#### [Stored data entries]
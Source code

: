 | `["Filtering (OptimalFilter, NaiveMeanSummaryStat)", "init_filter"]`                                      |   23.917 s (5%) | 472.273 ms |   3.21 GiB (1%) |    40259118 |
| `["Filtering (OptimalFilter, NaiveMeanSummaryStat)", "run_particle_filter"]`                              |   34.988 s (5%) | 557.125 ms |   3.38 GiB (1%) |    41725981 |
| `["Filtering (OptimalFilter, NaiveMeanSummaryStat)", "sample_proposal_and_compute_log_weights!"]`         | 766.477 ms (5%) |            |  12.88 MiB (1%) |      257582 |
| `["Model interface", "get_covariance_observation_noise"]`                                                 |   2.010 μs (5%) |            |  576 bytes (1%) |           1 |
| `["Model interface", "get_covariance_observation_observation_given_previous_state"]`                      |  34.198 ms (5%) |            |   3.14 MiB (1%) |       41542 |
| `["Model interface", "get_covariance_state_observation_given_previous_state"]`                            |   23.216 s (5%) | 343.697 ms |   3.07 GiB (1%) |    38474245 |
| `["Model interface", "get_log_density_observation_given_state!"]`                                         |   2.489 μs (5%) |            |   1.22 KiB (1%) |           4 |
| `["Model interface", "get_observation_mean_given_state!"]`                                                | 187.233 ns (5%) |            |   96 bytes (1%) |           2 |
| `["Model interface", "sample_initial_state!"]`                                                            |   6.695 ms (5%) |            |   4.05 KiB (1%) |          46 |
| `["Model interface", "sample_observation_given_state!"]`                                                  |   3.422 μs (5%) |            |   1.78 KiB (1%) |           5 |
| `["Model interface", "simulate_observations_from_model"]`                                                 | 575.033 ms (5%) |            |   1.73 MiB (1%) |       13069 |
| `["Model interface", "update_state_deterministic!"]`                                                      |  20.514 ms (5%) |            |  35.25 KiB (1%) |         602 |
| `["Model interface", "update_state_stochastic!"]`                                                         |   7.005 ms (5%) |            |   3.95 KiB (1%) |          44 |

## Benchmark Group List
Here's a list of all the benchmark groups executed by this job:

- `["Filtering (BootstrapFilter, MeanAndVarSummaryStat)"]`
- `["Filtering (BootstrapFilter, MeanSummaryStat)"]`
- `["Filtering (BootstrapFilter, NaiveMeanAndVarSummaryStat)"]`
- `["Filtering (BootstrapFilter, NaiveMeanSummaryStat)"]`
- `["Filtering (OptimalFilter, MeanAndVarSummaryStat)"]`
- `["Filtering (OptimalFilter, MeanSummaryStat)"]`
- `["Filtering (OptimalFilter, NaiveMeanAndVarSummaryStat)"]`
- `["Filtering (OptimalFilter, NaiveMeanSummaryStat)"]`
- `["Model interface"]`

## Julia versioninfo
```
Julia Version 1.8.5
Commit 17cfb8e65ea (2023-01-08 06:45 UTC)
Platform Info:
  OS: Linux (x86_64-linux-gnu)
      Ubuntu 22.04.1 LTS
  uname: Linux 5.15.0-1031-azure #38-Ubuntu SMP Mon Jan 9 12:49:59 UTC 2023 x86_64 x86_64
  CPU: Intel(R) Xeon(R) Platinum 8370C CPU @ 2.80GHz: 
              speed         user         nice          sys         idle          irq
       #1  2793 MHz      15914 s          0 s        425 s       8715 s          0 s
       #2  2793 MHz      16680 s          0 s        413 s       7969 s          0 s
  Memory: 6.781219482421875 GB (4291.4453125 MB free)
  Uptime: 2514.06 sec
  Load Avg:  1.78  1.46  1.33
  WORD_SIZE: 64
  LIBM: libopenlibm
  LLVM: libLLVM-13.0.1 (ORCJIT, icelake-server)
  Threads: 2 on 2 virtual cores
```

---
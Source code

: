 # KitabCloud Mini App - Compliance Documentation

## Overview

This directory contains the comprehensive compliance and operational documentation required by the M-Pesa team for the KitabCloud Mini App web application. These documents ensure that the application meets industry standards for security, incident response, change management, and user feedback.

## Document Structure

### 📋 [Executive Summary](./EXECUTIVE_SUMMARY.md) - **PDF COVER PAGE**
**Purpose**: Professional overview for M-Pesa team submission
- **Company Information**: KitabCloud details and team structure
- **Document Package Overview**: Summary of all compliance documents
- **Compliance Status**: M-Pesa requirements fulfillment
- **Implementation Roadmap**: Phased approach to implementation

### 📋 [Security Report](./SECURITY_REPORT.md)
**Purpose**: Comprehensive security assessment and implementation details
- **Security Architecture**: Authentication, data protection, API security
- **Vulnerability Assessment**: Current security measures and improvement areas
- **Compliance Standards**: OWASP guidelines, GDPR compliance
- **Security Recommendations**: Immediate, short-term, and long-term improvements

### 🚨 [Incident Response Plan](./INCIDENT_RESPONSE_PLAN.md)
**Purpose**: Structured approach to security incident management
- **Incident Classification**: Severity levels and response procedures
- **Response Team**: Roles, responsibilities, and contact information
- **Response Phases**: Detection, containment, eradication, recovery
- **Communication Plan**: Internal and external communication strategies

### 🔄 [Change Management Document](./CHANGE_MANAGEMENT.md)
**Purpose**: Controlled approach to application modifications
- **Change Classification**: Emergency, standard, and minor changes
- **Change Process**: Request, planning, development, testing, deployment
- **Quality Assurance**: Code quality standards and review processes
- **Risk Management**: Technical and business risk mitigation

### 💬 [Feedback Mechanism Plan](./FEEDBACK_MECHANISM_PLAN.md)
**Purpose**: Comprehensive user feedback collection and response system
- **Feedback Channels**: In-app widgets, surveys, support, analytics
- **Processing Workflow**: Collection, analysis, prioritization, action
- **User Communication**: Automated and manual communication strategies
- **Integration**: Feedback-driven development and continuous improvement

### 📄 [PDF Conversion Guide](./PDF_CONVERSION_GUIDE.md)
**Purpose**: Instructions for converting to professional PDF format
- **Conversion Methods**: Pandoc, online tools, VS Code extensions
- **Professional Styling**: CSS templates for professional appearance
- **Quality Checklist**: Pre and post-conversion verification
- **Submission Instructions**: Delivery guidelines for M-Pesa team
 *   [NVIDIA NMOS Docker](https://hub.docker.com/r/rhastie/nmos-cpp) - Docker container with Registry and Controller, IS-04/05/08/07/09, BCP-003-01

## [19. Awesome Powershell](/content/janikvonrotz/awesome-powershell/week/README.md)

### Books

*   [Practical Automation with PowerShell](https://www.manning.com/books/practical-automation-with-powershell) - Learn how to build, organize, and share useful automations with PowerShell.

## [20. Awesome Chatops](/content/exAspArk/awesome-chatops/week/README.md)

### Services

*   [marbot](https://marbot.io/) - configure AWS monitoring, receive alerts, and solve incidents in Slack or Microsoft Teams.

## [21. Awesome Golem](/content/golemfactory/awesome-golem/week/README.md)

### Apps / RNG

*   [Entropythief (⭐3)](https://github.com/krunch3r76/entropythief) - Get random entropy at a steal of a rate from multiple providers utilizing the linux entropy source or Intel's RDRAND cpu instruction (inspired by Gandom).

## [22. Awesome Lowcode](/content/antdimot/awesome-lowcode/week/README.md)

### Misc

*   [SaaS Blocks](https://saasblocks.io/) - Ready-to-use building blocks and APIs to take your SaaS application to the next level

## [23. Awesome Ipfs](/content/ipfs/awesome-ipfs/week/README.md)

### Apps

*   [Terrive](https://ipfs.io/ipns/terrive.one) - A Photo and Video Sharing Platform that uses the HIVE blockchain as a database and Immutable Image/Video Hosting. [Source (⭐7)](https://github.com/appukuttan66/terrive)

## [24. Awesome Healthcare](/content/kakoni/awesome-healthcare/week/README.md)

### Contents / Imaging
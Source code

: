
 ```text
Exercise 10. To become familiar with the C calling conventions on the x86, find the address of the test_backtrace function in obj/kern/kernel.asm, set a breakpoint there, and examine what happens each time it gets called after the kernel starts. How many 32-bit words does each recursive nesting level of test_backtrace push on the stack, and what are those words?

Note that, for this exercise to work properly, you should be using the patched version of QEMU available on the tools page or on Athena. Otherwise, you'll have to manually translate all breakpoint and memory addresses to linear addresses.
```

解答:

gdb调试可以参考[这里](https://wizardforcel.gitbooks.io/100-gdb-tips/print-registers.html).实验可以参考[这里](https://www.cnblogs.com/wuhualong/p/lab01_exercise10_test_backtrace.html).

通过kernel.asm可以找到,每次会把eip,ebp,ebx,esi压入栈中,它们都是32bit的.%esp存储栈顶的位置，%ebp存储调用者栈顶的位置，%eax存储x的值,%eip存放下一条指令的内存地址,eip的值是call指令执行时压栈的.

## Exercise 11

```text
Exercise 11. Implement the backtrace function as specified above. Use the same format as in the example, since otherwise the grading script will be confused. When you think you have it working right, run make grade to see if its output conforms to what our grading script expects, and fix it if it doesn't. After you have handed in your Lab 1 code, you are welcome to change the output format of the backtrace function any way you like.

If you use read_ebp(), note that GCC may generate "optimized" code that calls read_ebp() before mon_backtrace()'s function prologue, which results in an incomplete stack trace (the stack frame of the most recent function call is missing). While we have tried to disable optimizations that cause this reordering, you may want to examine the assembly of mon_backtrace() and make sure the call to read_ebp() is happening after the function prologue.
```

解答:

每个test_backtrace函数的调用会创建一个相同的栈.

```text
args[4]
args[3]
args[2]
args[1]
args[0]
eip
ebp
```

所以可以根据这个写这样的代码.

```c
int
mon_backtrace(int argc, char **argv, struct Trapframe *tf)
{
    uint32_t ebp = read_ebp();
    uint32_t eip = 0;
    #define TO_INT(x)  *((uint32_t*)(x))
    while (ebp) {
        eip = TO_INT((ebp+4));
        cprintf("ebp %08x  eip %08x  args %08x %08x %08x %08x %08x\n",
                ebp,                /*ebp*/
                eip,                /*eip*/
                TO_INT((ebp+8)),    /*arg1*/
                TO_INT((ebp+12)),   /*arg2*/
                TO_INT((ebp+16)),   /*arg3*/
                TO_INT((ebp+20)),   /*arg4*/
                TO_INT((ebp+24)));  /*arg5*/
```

#### [YOUR GOAL]
Please return every line of the records above that contains the word "guidelines".

#### [COMPLETED TASK]
- **Compliance Standards**: OWASP guidelines, GDPR compliance
- **Submission Instructions**: Delivery guidelines for M-Pesa team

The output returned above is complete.